Kenny Williams

Personal information
- Born: 1972 (age 52–53)
- Nationality: American
- Listed height: 5 ft 10 in (1.78 m)

Career information
- High school: Lyons Township (La Grange, Illinois)
- College: UIC (1990–1994)
- NBA draft: 1994: undrafted
- Playing career: 1997–2007
- Number: 11

Career history
- 1997: Trefl Sopot
- 1998: Porto
- 1998–1999: Trefl Sopot
- 1999: Gravelines
- 2000: Stargard
- 2000: SKK Szczecin
- 2001–2002: Doncel Distributel
- 2007: Cicero Cometas

Career highlights
- Polish League All-Star (1999); Summit League Player of the Year (1994); 3× First-team All-MCC (1992–1994); No. 11 retired by UIC Flames;

= Kenny Williams (basketball, born 1972) =

American basketball player and announcer

Kendall Ovial Williams (born March /April 24, 1972) is an American former professional basketball player and announcer.
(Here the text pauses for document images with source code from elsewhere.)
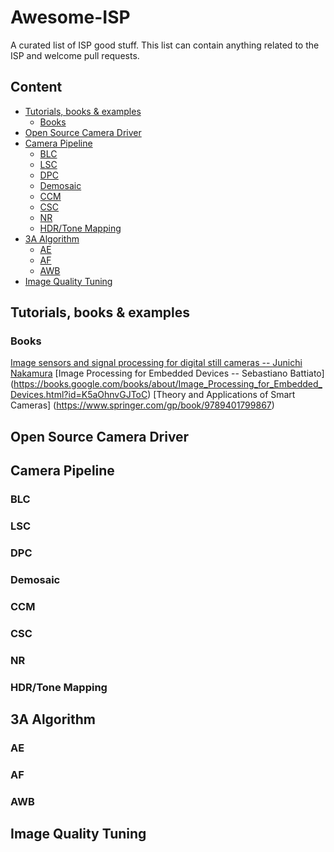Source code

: # Awesome-ISP
A curated list of ISP good stuff. This list can contain anything related to the ISP and welcome pull requests.

## Content
- [Tutorials, books & examples](#tutorials--books---examples)
  * [Books](#books) 
- [Open Source Camera Driver](#open-source-camera-driver)
- [Camera Pipeline](#camera-pipeline)
  * [BLC](#blc)
  * [LSC](#lsc)
  * [DPC](#dpc)
  * [Demosaic](#demosaic)
  * [CCM](#ccm)
  * [CSC](#csc)
  * [NR](#nr)
  * [HDR/Tone Mapping](#hdr-tone-mapping)
- [3A Algorithm](#3a-algorithm)
  * [AE](#ae)
  * [AF](#af)
  * [AWB](#awb)
- [Image Quality Tuning](#image-quality-tuning)

## Tutorials, books & examples
### Books
[Image sensors and signal processing for digital still cameras -- Junichi Nakamura](https://last.hit.bme.hu/download/firtha/video/Sensors/Junichi%20Nakamura%20Image%20sensors%20and%20signal%20processing%20for%20digital%20still%20cameras%20%202006.pdf)
[Image Processing for Embedded Devices -- Sebastiano Battiato]
(https://books.google.com/books/about/Image_Processing_for_Embedded_Devices.html?id=K5aOhnvGJToC)
[Theory and Applications of Smart Cameras]
(https://www.springer.com/gp/book/9789401799867)
## Open Source Camera Driver
## Camera Pipeline
### BLC
### LSC
### DPC
### Demosaic
### CCM
### CSC
### NR
### HDR/Tone Mapping
## 3A Algorithm
### AE
### AF
### AWB
## Image Quality Tuning

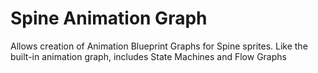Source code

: # Spine Animation Graph
Allows creation of Animation Blueprint Graphs for Spine sprites.
Like the built-in animation graph, includes State Machines and Flow Graphs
He played for UIC Flames men's basketball from 1990 to 1994 in the Mid-Continent Conference (now Summit League), earning MCC Men's Basketball Player of the Year in 1994. He played high school basketball at Lyons Township High School. After college, he played in several international leagues, highlighted by a 1999 Polish Basketball League All-Star game appearance.

==High school==
At Lyons High School, Kenny Williams played point guard. He shared the backcourt with John Hornacek, brother of Jeff Hornacek. His 1988-89 junior season Lyons team was mediocre (11-12, 4–6) on February 12. His senior season team commenced with a 9-1 start. He was a 1990 Chicagoland All-area selection by the Chicago Tribune, who received one third-place vote in the Illinois Mr. Basketball voting. He committed to the University of Illinois Chicago (UIC) in March 1990 after leading Lyons to the West Suburban Silver conference championship.

==College==
On January 22, 1994, Williams became the all-time leading scorer at UIC, surpassing Chuck Lambert totals from his 1971-75 tenure with the team. He was the 1994 Summit League Men's Basketball Player of the Year as well as both a three-time All-Mid-Continent Conference (MCC, now Summit League) First Team selection and a three-time MCC All-Tournament selection (both 1992-1994). For each of his All-conference and All-conference tournament seasons, the Flames finished as runner up in the conference tournament and did not play in any postseason tournaments. Williams was the first UIC Flame to record 2000 career points (2,025) and is the All-time Flames leader in steals with 237. During his junior season, he was second in the MCC in scoring to Bill Edwards (25.2-21.7). As a senior he led the MCC in assists (4.6) and steals (2.5), while trailing only teammate Sherrell Ford in scoring (24.3-21.5). Williams represented UIC and the Summit League at the 1994 NCAA Slam Dunk competition. He was named MCC player of the week once as a sophomore (1/14/92) three times as a junior (1/26/93, 2/16/93, 2/23/93) and twice as a senior (11/28/93 and 2/20/94).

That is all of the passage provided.